## Work instructions
Output the data that follows, keeping every line identical.

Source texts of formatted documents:
▼

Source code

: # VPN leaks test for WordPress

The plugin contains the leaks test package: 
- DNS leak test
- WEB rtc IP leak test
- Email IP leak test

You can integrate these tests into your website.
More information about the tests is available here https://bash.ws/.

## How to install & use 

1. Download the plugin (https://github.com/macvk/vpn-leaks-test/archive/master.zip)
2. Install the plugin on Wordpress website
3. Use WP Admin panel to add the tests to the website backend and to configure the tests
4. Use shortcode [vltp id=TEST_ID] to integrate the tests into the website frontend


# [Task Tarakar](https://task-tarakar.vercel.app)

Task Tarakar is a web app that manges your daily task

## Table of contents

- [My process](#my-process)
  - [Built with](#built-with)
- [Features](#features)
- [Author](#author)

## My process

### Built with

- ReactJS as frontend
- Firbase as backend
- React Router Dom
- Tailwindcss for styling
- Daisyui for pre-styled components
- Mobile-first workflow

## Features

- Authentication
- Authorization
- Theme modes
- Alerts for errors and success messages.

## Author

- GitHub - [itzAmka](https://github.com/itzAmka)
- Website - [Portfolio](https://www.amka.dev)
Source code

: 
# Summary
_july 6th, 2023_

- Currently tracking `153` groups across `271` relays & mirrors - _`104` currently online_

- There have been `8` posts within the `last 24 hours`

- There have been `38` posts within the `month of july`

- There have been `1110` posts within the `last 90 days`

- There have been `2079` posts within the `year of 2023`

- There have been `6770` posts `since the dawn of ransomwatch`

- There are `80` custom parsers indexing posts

▲

## Task output
Source code

: # VPN leaks test for WordPress

The plugin contains the leaks test package: 
- DNS leak test
- WEB rtc IP leak test
- Email IP leak test

You can integrate these tests into your website.
More information about the tests is available here https://bash.ws/.

## How to install & use 

1. Download the plugin (https://github.com/macvk/vpn-leaks-test/archive/master.zip)
2. Install the plugin on Wordpress website
3. Use WP Admin panel to add the tests to the website backend and to configure the tests
4. Use shortcode [vltp id=TEST_ID] to integrate the tests into the website frontend


# [Task Tarakar](https://task-tarakar.vercel.app)

Task Tarakar is a web app that manges your daily task

## Table of contents

- [My process](#my-process)
  - [Built with](#built-with)
- [Features](#features)
- [Author](#author)

## My process

### Built with

- ReactJS as frontend
- Firbase as backend
- React Router Dom
- Tailwindcss for styling
- Daisyui for pre-styled components
- Mobile-first workflow

## Features

- Authentication
- Authorization
- Theme modes
- Alerts for errors and success messages.

## Author

- GitHub - [itzAmka](https://github.com/itzAmka)
- Website - [Portfolio](https://www.amka.dev)
Source code

: 
# Summary
_july 6th, 2023_

- Currently tracking `153` groups across `271` relays & mirrors - _`104` currently online_

- There have been `8` posts within the `last 24 hours`

- There have been `38` posts within the `month of july`

- There have been `1110` posts within the `last 90 days`

- There have been `2079` posts within the `year of 2023`

- There have been `6770` posts `since the dawn of ransomwatch`

- There are `80` custom parsers indexing posts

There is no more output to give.